Just negative sentences:

contrasts(d.exp1.neg$condition) <- rbind(.5, -.5)
contrasts(d.exp1.neg$condition)

##        [,1]
## None    0.5
## Target -0.5

contrasts(d.exp1.neg$truth.value) <- rbind(.5, -.5)
contrasts(d.exp1.neg$truth.value)

##       [,1]
## FALSE  0.5
## TRUE  -0.5

model.exp1.neg <- lmer(rating ~ condition * truth.value +
                         (truth.value | subid) + 
                         (condition * truth.value | item), 
                       data = d.exp1.neg)

kable(summary(model.exp1.neg)$coefficients, digits = 2)

	Estimate	Std. Error	t value
(Intercept)	3.46	0.08	44.45
condition1	-0.46	0.16	-2.89
truth.value1	-3.49	0.21	-16.70
condition1:truth.value1	0.86	0.41	2.09

Just true negative sentences (Table 1 in paper):

contrasts(d.exp1.trueneg$condition) <- rbind(.5, -.5)
contrasts(d.exp1.trueneg$condition)

##        [,1]
## None    0.5
## Target -0.5

contrasts(d.exp1.trueneg$neg.concept) <- rbind(.5, -.5)
contrasts(d.exp1.trueneg$neg.concept)

##              [,1]
## Alternative   0.5
## Nonexistence -0.5

d.exp1.trueneg$neg.syntax <- factor(d.exp1.trueneg$neg.syntax)
contrasts(d.exp1.trueneg$neg.syntax) <- rbind(.5, -.5)
contrasts(d.exp1.trueneg$neg.syntax)

##                [,1]
## has no X        0.5
## doesn't have X -0.5

model.exp1.trueneg <- lmer(rating ~ condition * neg.concept * neg.syntax +
                             (neg.concept * neg.syntax | subid) + 
                             (neg.concept * neg.syntax | item), 
                           data = d.exp1.trueneg)

kable(summary(model.exp1.trueneg)$coefficients, digits = 2)

	Estimate	Std.
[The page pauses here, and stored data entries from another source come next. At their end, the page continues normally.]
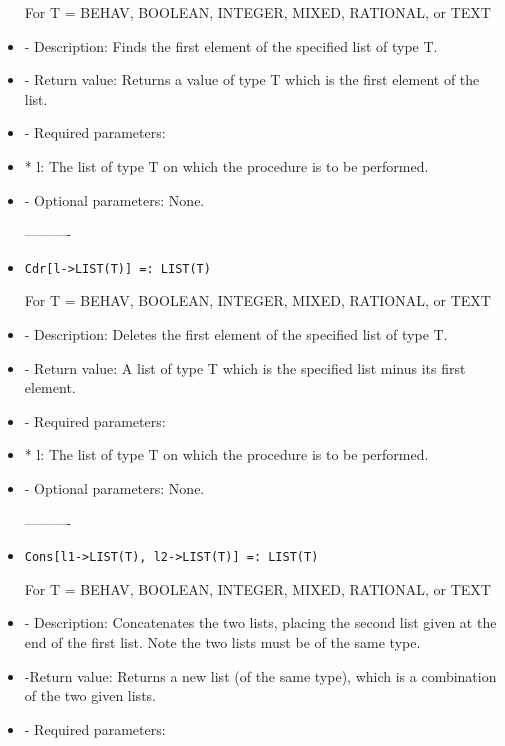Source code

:\begin{itemize}
For T = BEHAV, BOOLEAN, INTEGER, MIXED, RATIONAL, or TEXT 

\bd
\item
- Description:  Finds the first element of the specified list of type T.
\item
- Return value:  Returns a value of type T which is the first element
of the list.
\item - Required parameters:
	
\bd
\item
* l:  The list of type T on which the procedure is to be performed.
\ed

\item
- Optional parameters:  None.
\ed

----------
\item

\begin{verbatim}
Cdr[l->LIST(T)] =: LIST(T)
\end{verbatim}

For T = BEHAV, BOOLEAN, INTEGER, MIXED, RATIONAL, or TEXT

\bd
\item
- Description:  Deletes the first element of the specified list of type T.
\item -	Return value:  A list of type T which is the specified list minus its
first element.
\item   
- Required parameters:

\bd
\item
*  l:  The list of type T on which the procedure is to be performed.
\ed
\item
- Optional parameters:  None.
\ed

----------

\item

\begin{verbatim}
Cons[l1->LIST(T), l2->LIST(T)] =: LIST(T)
\end{verbatim}

For T = BEHAV, BOOLEAN, INTEGER, MIXED, RATIONAL, or TEXT

\bd
\item
- Description:  Concatenates the two lists, placing the second list given
at the end of the first list.  Note the two lists must be of the same type.
\item -Return value:  Returns a new list (of the same type), which is a 
combination of the two given lists.
\item
- Required parameters:


\end{itemize}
Error	t value
(Intercept)	5.21	0.13	38.78
condition1	-0.90	0.26	-3.45
neg.concept1	-0.60	0.12	-5.05
neg.syntax1	-0.68	0.17	-3.99
condition1:neg.concept1	0.11	0.19	0.55
condition1:neg.syntax1	0.15	0.29	0.52
neg.concept1:neg.syntax1	-0.11	0.18	-0.64
condition1:neg.concept1:neg.syntax1	-0.22	0.32	-0.67

Experiment 2: Children, between subjects, none vs. target context

Load in data.

d.exp2 <- read.csv("data/exp2.csv")

d.exp2$agegroup <- factor(d.exp2$agegroup)

d.exp2$sent.type <- factor(d.exp2$sent.type, 
                           levels = c("positive", "negative"), 
                           labels = c("Positive", "Negative"))

d.exp2$condition <- factor(d.exp2$condition, 
                           labels = c("None", "Target"))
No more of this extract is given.